Yes. It has been known for decades that biological matter resonates at microwave frequencies but we've been told over and over that non-ionizing radiations cannot cause cancer [0]. DNA is an electricly charged dipole that will heat up when exposed to microwaves and that would damage it [1].

[0]: https://www.sciencedirect.com/science/article/pii/S000634950...

[1]: https://www.ncbi.nlm.nih.gov/pubmed/2304485

There's a lot of water in the way between DNA and any microwave source. Microwaves do not penetrate water very well - part of the reason rain tends to cause problems with microwave links. Also the reason microwave ovens work: by heating the food.

So what is the proposed mechanism by which microwave energy is supposed to heat DNA enough to damage it?

Microwave ovens are able to heat several pounds of meat all the way through to the center. So it can penetrate at least a few wet inches of tissue.
Most of the microwave power does not deeply penetrate something like a whole ham. The microwaves are mostly absorbed by the outer layers and then the heat conducts through the inner portions.
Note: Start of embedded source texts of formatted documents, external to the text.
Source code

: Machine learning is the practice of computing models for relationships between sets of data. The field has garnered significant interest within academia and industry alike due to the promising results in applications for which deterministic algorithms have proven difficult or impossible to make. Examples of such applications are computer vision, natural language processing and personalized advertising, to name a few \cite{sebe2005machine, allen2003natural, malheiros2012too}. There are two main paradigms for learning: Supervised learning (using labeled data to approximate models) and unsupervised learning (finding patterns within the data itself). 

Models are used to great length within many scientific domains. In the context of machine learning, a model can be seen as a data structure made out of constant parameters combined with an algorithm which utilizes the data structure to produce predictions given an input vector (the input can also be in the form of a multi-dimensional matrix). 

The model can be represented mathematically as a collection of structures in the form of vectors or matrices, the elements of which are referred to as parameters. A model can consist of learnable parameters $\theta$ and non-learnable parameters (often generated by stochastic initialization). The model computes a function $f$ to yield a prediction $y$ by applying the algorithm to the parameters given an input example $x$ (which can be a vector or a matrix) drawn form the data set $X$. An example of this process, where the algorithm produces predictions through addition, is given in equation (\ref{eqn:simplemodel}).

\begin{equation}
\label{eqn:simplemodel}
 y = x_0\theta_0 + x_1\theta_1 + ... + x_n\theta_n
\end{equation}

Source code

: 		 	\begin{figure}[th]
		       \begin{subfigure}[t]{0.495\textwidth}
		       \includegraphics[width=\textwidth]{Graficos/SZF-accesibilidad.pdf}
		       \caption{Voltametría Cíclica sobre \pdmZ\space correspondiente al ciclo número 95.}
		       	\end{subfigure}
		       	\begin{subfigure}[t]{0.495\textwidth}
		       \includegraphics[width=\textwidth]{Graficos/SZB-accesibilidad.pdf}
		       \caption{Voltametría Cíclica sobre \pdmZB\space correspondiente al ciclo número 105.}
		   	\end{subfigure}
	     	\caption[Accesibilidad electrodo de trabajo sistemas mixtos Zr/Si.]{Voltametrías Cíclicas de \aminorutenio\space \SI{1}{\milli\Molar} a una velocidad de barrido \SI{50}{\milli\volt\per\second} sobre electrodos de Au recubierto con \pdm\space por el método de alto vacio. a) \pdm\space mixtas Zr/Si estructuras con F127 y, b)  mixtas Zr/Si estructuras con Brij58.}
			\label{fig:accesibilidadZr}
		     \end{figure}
The journal article below contains lots of detail. It claims that microwaves penetrate about 3.8 mm in cooked ham and 9.9 mm in cooked beef.

https://www.ncbi.nlm.nih.gov/pmc/articles/PMC4657497/

> The microwaves are mostly absorbed by the > outer layers and then the heat conducts > through the inner portions.
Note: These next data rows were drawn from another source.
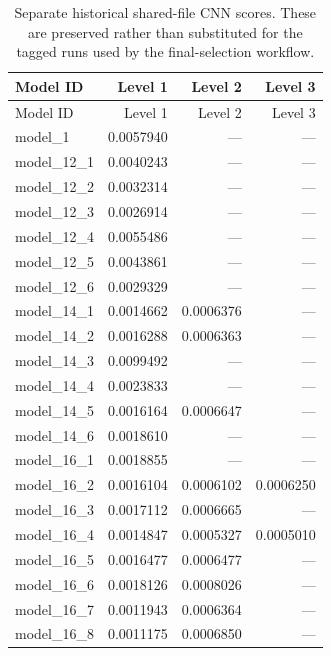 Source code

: \begingroup\footnotesize\setlength{\tabcolsep}{3pt}\renewcommand{\arraystretch}{1.05}
\begin{longtable}{lrrr}
\caption{Separate historical shared-file CNN scores. These are preserved rather than substituted for the tagged runs used by the final-selection workflow.}\label{tab:cnn-shared}\\
\toprule
Model ID & Level 1 & Level 2 & Level 3 \\
\midrule
\endfirsthead
\toprule
Model ID & Level 1 & Level 2 & Level 3 \\
\midrule\endhead
\bottomrule\endfoot
model\_1 & 0.0057940 & --- & --- \\
model\_12\_1 & 0.0040243 & --- & --- \\
model\_12\_2 & 0.0032314 & --- & --- \\
model\_12\_3 & 0.0026914 & --- & --- \\
model\_12\_4 & 0.0055486 & --- & --- \\
model\_12\_5 & 0.0043861 & --- & --- \\
model\_12\_6 & 0.0029329 & --- & --- \\
model\_14\_1 & 0.0014662 & 0.0006376 & --- \\
model\_14\_2 & 0.0016288 & 0.0006363 & --- \\
model\_14\_3 & 0.0099492 & --- & --- \\
model\_14\_4 & 0.0023833 & --- & --- \\
model\_14\_5 & 0.0016164 & 0.0006647 & --- \\
model\_14\_6 & 0.0018610 & --- & --- \\
model\_16\_1 & 0.0018855 & --- & --- \\
model\_16\_2 & 0.0016104 & 0.0006102 & 0.0006250 \\
model\_16\_3 & 0.0017112 & 0.0006665 & --- \\
model\_16\_4 & 0.0014847 & 0.0005327 & 0.0005010 \\
model\_16\_5 & 0.0016477 & 0.0006477 & --- \\
model\_16\_6 & 0.0018126 & 0.0008026 & --- \\
model\_16\_7 & 0.0011943 & 0.0006364 & --- \\
model\_16\_8 & 0.0011175 & 0.0006850 & --- \\
\end{longtable}\endgroup
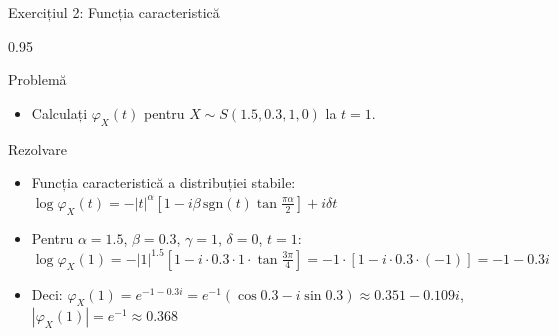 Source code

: \documentclass[9pt, aspectratio=169, t]{beamer}
\begin{document}
\begin{frame}{Exercițiul 2: Funcția caracteristică}
    \begin{cminipage}{0.95\textwidth}
\begin{block}{Problemă}
\begin{itemize}\setlength{\itemsep}{0pt}
    \item Calculați $\varphi_X(t)$ pentru $X \sim S(1.5, 0.3, 1, 0)$ la $t = 1$.
\end{itemize}
\end{block}

\begin{exampleblock}{Rezolvare}
\small
\begin{itemize}\setlength{\itemsep}{0pt}
    \item Funcția caracteristică a distribuției stabile:
$\log \varphi_X(t) = -|t|^\alpha \left[1 - i\beta\,\text{sgn}(t)\tan\frac{\pi\alpha}{2}\right] + i\delta t$
    \item Pentru $\alpha = 1.5$, $\beta = 0.3$, $\gamma = 1$, $\delta = 0$, $t = 1$:
$\log \varphi_X(1) = -|1|^{1.5}\left[1 - i \cdot 0.3 \cdot 1 \cdot \tan\frac{3\pi}{4}\right]
= -1 \cdot [1 - i \cdot 0.3 \cdot (-1)] = -1 - 0.3i$
    \item Deci:
$\varphi_X(1) = e^{-1 - 0.3i} = e^{-1}(\cos 0.3 - i\sin 0.3) \approx 0.351 - 0.109i$, \;
$|\varphi_X(1)| = e^{-1} \approx 0.368$
\end{itemize}
\end{exampleblock}
    \end{cminipage}
\end{frame}
\end{document}
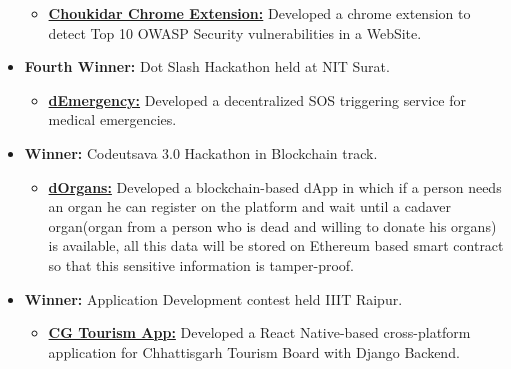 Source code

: \documentclass{article}
\begin{document}
\begin{itemize}[noitemsep,nolistsep,leftmargin=*]
{        \begin{itemize}
            \item \normalsize \href{https://github.com/siddharthshah3030/choukidar-owasp-security-chrome-extension}{\textbf{Choukidar Chrome Extension:}} Developed a chrome extension to detect Top 10 OWASP Security vulnerabilities in a WebSite.
        \end{itemize}
    }
    \item { \normalsize \textbf{Fourth Winner:} Dot Slash Hackathon held at NIT Surat. 
        \begin{itemize}
            \item \normalsize \href{https://bit.ly/31wXfMr}{\textbf{dEmergency:}} Developed a decentralized SOS triggering service for medical emergencies.
        \end{itemize}
    }
    \item { \normalsize \textbf{Winner:} Codeutsava 3.0 Hackathon in Blockchain track.
        \begin{itemize}
            \item \normalsize \href{https://bit.ly/healthJ}{\textbf{dOrgans:}} Developed a blockchain-based dApp in which if a person needs an organ he can register on the platform and wait until a cadaver organ(organ from a person who is dead and willing to donate his organs) is available, all this data will be stored on Ethereum based smart contract so that this sensitive information is tamper-proof.
        \end{itemize}
    }
    \item { \normalsize \textbf{Winner:} Application Development contest held IIIT Raipur. 
        \begin{itemize}
            \item \normalsize \href{https://bit.ly/CG_App}{\textbf{CG Tourism App:}} Developed a React Native-based cross-platform application for Chhattisgarh Tourism Board with Django Backend.
        \end{itemize}
    }
\end{itemize}
\end{document}
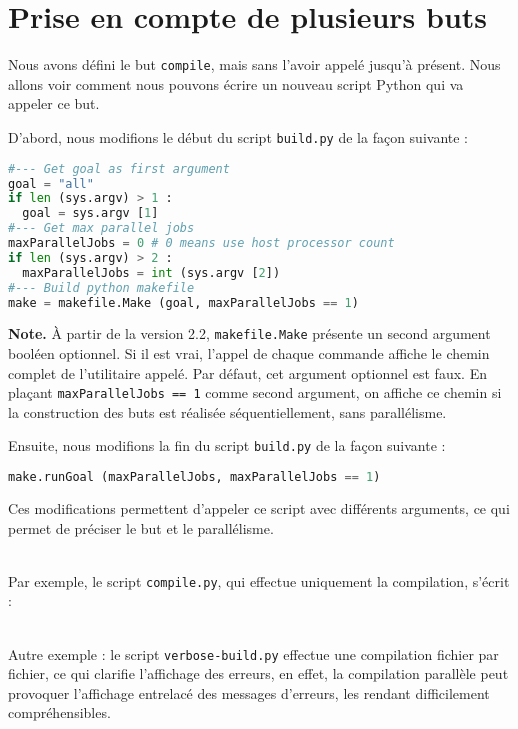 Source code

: \documentclass[a4paper,11pt]{extarticle}
\begin{document}
\section{Prise en compte de plusieurs buts}

Nous avons défini le but \texttt{compile}, mais sans l'avoir appelé jusqu'à présent. Nous allons voir comment nous pouvons écrire un nouveau script Python qui va appeler ce but.

D'abord, nous modifions le début du script \texttt{build.py} de la façon suivante :
\begin{lstlisting}[language=py]
#--- Get goal as first argument
goal = "all"
if len (sys.argv) > 1 :
  goal = sys.argv [1]
#--- Get max parallel jobs
maxParallelJobs = 0 # 0 means use host processor count
if len (sys.argv) > 2 :
  maxParallelJobs = int (sys.argv [2])
#--- Build python makefile
make = makefile.Make (goal, maxParallelJobs == 1)
\end{lstlisting}

{\bf Note.}\label{logUtilityToolPath2} À partir de la version 2.2, \texttt{makefile.Make} présente un second argument booléen optionnel.  Si il est vrai, l'appel de chaque commande affiche le chemin complet de l'utilitaire appelé. Par défaut, cet argument optionnel est faux. En plaçant \texttt{maxParallelJobs == 1} comme second argument, on affiche ce chemin si la construction des buts est réalisée séquentiellement, sans parallélisme.

Ensuite, nous modifions la fin du script \texttt{build.py} de la façon suivante :
\begin{lstlisting}[language=py]
make.runGoal (maxParallelJobs, maxParallelJobs == 1)
\end{lstlisting}

Ces modifications permettent d'appeler ce script avec différents arguments, ce qui permet de préciser le but et le parallélisme.

~\\Par exemple, le script \texttt{compile.py}, qui effectue uniquement la compilation, s'écrit :



~\\Autre exemple : le script \texttt{verbose-build.py} effectue une compilation fichier par fichier, ce qui clarifie l'affichage des erreurs, en effet, la compilation parallèle peut provoquer l'affichage entrelacé des messages d'erreurs, les rendant difficilement compréhensibles.

\end{document}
Then why does the plate have to be slowly rotated within the oven? I used to believe that it was for the waves peaks (distant from one another by a pair of centimeters) to be able to reach every point of the inside.

But if the inside is heated by conduction, which propagates evenly in all directions, then why care rotating the plate?
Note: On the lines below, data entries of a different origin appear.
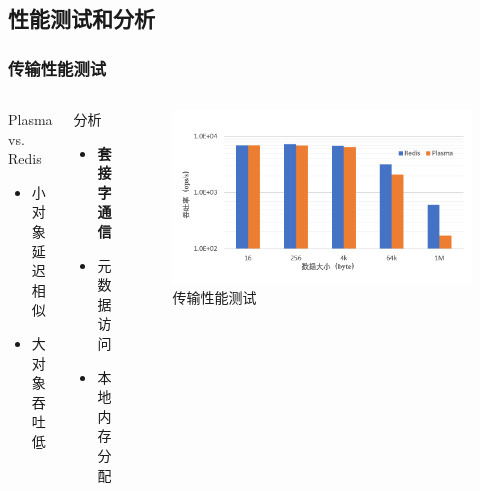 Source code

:\subsection*{性能测试和分析}
\begin{frame}
	\frametitle{传输性能测试}

	\begin{columns}[t]
		\begin{block}{Plasma vs. Redis}
			\begin{itemize}
				\item 小对象延迟相似
				\item 大对象吞吐低
			\end{itemize}
		\end{block}
		\begin{block}{分析}
			\begin{itemize}
				\item \textbf{套接字通信}
				\item 元数据访问
				\item 本地内存分配
			\end{itemize}
		\end{block}
		\begin{figure}
			\centering
			\includegraphics[width=\textwidth]{image/chap02/fetch.png}
			\caption{传输性能测试}
		\end{figure}
	\end{columns}
\end{frame}
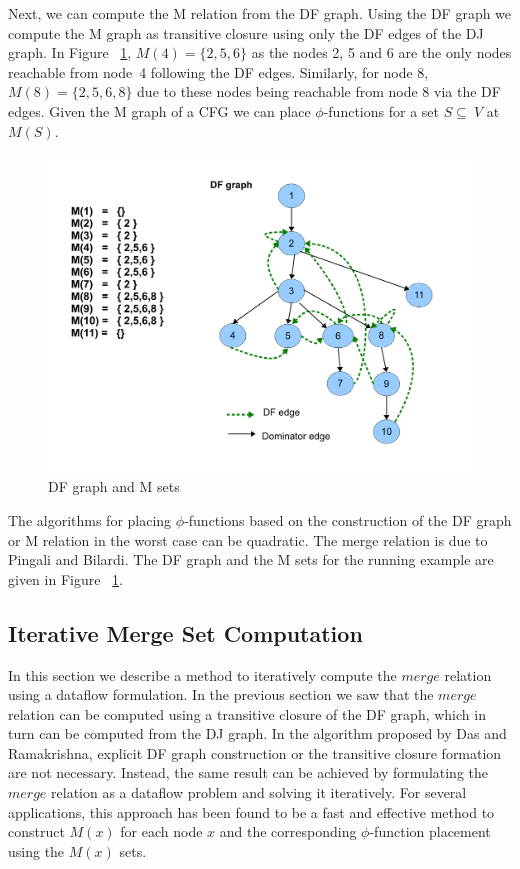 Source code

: {Next, we can compute the M relation from the DF graph. 
Using the DF graph we compute the M graph as transitive closure
using only the DF edges of the DJ graph. In Figure ~\ref{fig:mgraph}, $M(4) = \{2,5,6\}$ as the nodes 2, 5 and 6 are the only nodes reachable from node~4 following the DF edges. Similarly, for node 8, $M(8) = \{2,5,6,8\}$ due to these nodes being reachable from node 8 via the DF edges. Given the M graph of a CFG we can place $\phi$-functions for a set $S \subseteq \ V$ at $M(S)$.

    \begin{figure}[htb]
    \centerline{\includegraphics[scale=0.4]{mgraph_1.pdf}}
    \caption{DF graph and M sets}
    \label{fig:mgraph}
    \end{figure} 

The algorithms for placing $\phi$-functions based on the construction of the DF graph or M relation 
in the worst case can be quadratic. The merge relation is due to Pingali and Bilardi. The DF graph and the M sets for the running example are given in Figure ~\ref{fig:mgraph}.

\subsection{Iterative Merge Set Computation}
In this section we describe a method to iteratively compute the $merge$ relation using a dataflow formulation. In the previous section we saw that the $merge$ relation can be computed using a transitive closure of the DF graph, which in turn can be computed from the DJ graph. In the algorithm proposed by Das and Ramakrishna, explicit DF graph construction or the transitive closure formation are not necessary. Instead, the same result can be achieved by formulating the $merge$ relation as a dataflow problem and solving it iteratively. For several applications, this approach has been found to be a fast and effective method to construct $M(x)$ for each node $x$ and the corresponding $\phi$-function placement using the $M(x)$ sets. 

}
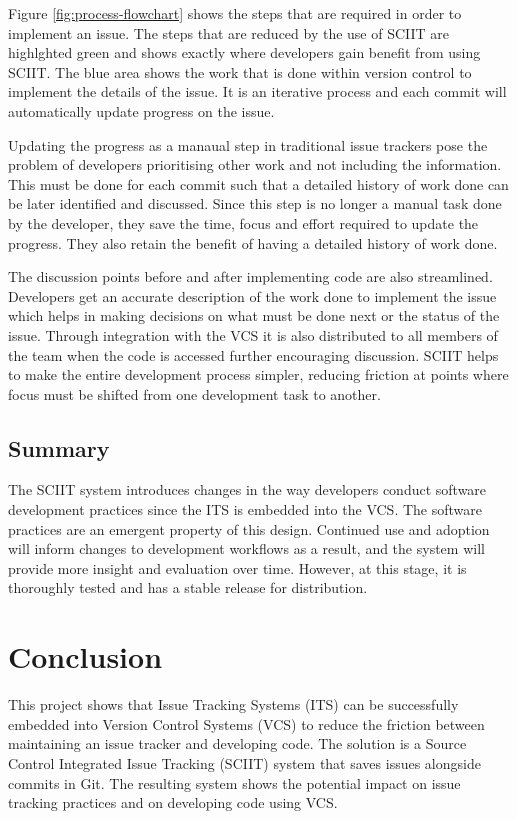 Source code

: \documentclass{mproj}
\begin{document}
Figure \ref{fig:process-flowchart} shows the steps that are required in order to implement an issue. The steps that are reduced by the use of SCIIT are highlghted green and shows exactly where developers gain benefit from using SCIIT. The blue area shows the work that is done within version control to implement the details of the issue. It is an iterative process and each commit will automatically update progress on the issue.

Updating the progress as a manaual step in traditional issue trackers pose the problem of developers prioritising other work and not including the information. This must be done for each commit such that a detailed history of work done can be later identified and discussed. Since this step is no longer a manual task done by the developer, they save the time, focus and effort required to update the progress. They also retain the benefit of having a detailed history of work done.

The discussion points before and after implementing code are also streamlined. Developers get an accurate description of the work done to implement the issue which helps in making decisions on what must be done next or the status of the issue. Through integration with the VCS it is also distributed to all members of the team when the code is accessed further encouraging discussion. SCIIT helps to make the entire development process simpler, reducing friction at points where focus must be shifted from one development task to another.

\section{Summary}

The SCIIT system introduces changes in the way developers conduct software development practices since the ITS is embedded into the VCS. The software practices are an emergent property of this design. Continued use and adoption will inform changes to development workflows as a result, and the system will provide more insight and evaluation over time. However, at this stage, it is thoroughly tested and has a stable release for distribution.


\chapter{Conclusion}\label{conclusion}

This project shows that Issue Tracking Systems (ITS) can be successfully embedded into Version Control Systems (VCS) to reduce the friction between maintaining an issue tracker and developing code. The solution is a Source Control Integrated Issue Tracking (SCIIT) system that saves issues alongside commits in Git. The resulting system shows the potential impact on issue tracking practices and on developing code using VCS.
\end{document}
Microwave ovens do indeed have hot spots[0]. Conduction doesn't propagate evenly in very many foodstuffs, and you still want to avoid overheating any one spot.

  [0] https://www.evilmadscientist.com/2011/microwave-oven-diagnostics-with-indian-snack-food/
That's thermal conductivity, not penetration.

About the only thing that can be reasonably uniformly heated in a microwave at continuous full power is a water-based liquid and that only because of convection.

Put a slab of meat in for a minute at 100% power and it'll be still cold in the center.

Microwave ovens output something like 700-1000W in a shielded chamber continuously over the course of a minute or longer.

Even then they’re generally only heating the outer layers, which in turn heat the inner layers through thermal conduction.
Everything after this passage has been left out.